Schock-Werner: Bei uns war das ein bisschen anders, ich schrieb noch meine Doktorarbeit, als das Kind kam. Mein Mann hat voll gerarbeitet, und abends hat er sich das Kind geschnappt, dann gingen sie drei Stunden spazieren, damit Muttern schreiben konnte. Wir hatten lange ein ganz kleines Auto, so konnten wir uns ein Au-pair-Mädchen leisten. Ein Paar muss und kann viele Entscheidungen treffen, um sich das Leben und die Arbeit wirklich zu teilen. Es geht nicht nur darum, wer zu Hause bleibt. Sie haben natürlich recht, es sind auch die Rahmenbedingungen, aber wenn ich mich auf eine Partnerschaft mit Kind einlasse, muss ich mir überlegen, wie das funktioniert.

Lohaus: Für viele Frauen in Ihrer Generation ging es ja noch um die Emanzipation vom eigenen Ehemann: Wie krieg ich das jetzt durch, dass ich hier nicht den Haushalt machen muss? Das ist eine Problematik, die ich nicht mehr sehe. Ich hatte noch nie eine Debatte darüber, ob die eine öfter spült als der andere. Ich kenne aber auch Frauen, die wissen nicht so richtig, was sie wollen, und bleiben zu Hause. Der Mann, der eh mehr verdient hat, findet sich in der Ernährerrolle wieder, obwohl er das eigentlich auch nicht wollte, aber es ist dann eben bequemer.

Vieles muss sich ändern. Und woran wollen Sie festhalten?

Lohaus: An der Aufbruchstimmung. Die hat mich immer fasziniert an den 68ern. Dieser Glaube daran, dass es gut ist, dass man tatsächlich was verändern kann. An so etwas muss man sich erinnern, das muss man immer wieder hervorholen.
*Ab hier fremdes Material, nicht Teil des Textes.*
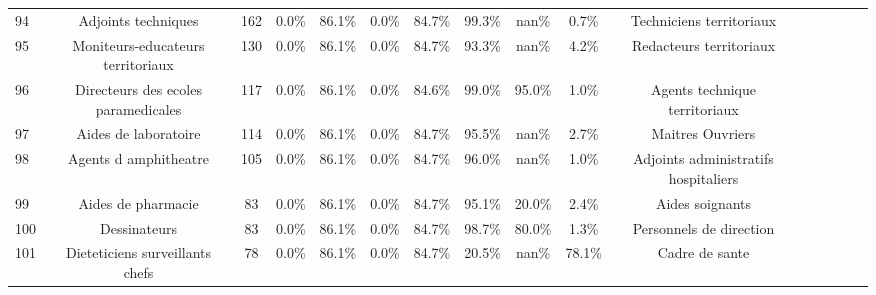\documentclass[10pt]{article}
\begin{document}
\begin{landscape}
\begin{longtable}{ | p{0.5cm} |*{15}{c|} }
94  &                                Adjoints techniques &            162 &           0.0\% &                  86.1\% &                 0.0\% &                    84.7\% &              99.3\% &                              nan\% &                                     0.7\% &                           Techniciens territoriaux \\
95  &                  Moniteurs-educateurs territoriaux &            130 &           0.0\% &                  86.1\% &                 0.0\% &                    84.7\% &              93.3\% &                              nan\% &                                     4.2\% &                            Redacteurs territoriaux \\
96  &                Directeurs des ecoles paramedicales &            117 &           0.0\% &                  86.1\% &                 0.0\% &                    84.6\% &              99.0\% &                             95.0\% &                                     1.0\% &                      Agents technique territoriaux \\
97  &                               Aides de laboratoire &            114 &           0.0\% &                  86.1\% &                 0.0\% &                    84.7\% &              95.5\% &                              nan\% &                                     2.7\% &                                   Maitres Ouvriers \\
98  &                              Agents d amphitheatre &            105 &           0.0\% &                  86.1\% &                 0.0\% &                    84.7\% &              96.0\% &                              nan\% &                                     1.0\% &               Adjoints administratifs hospitaliers \\
99  &                                 Aides de pharmacie &             83 &           0.0\% &                  86.1\% &                 0.0\% &                    84.7\% &              95.1\% &                             20.0\% &                                     2.4\% &                                    Aides soignants \\
100 &                                       Dessinateurs &             83 &           0.0\% &                  86.1\% &                 0.0\% &                    84.7\% &              98.7\% &                             80.0\% &                                     1.3\% &                            Personnels de direction \\
101 &                    Dieteticiens surveillants chefs &             78 &           0.0\% &                  86.1\% &                 0.0\% &                    84.7\% &              20.5\% &                              nan\% &                                    78.1\% &                                     Cadre de sante \\

\end{longtable}
\end{landscape}
\end{document}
Schock-Werner: Festhalten muss man auch am Misstrauen, zum Beispiel gegenüber dem Modewahn der extremen High Heels, in denen ja kein Mensch laufen kann. Ich bewundere die Frauen, die das tragen, aber eigentlich finde ich es sehr erschreckend, dass es wieder so viele sind. In solchen Schuhen kann man nicht weglaufen. Da frage ich mich schon, was da dahintersteckt.

Und der Dom, warum muss der erhalten werden?

Schock-Werner: Weil ihn absolut niemand abreißen möchte. Köln ohne Dom, das gibt’s höchstens mal als Satire. Es ist unser Dom, ich kenne kein Gebäude, das so sehr im Herzen der Menschen ist wie diese große graue Kirche. Es gibt ihn in tausend Logos, in jedem Karnevalslied kommt er vor. Und er demonstriert, wie viele andere Kirchen, dass wir in einer durch das Christentum geprägten Gesellschaft leben.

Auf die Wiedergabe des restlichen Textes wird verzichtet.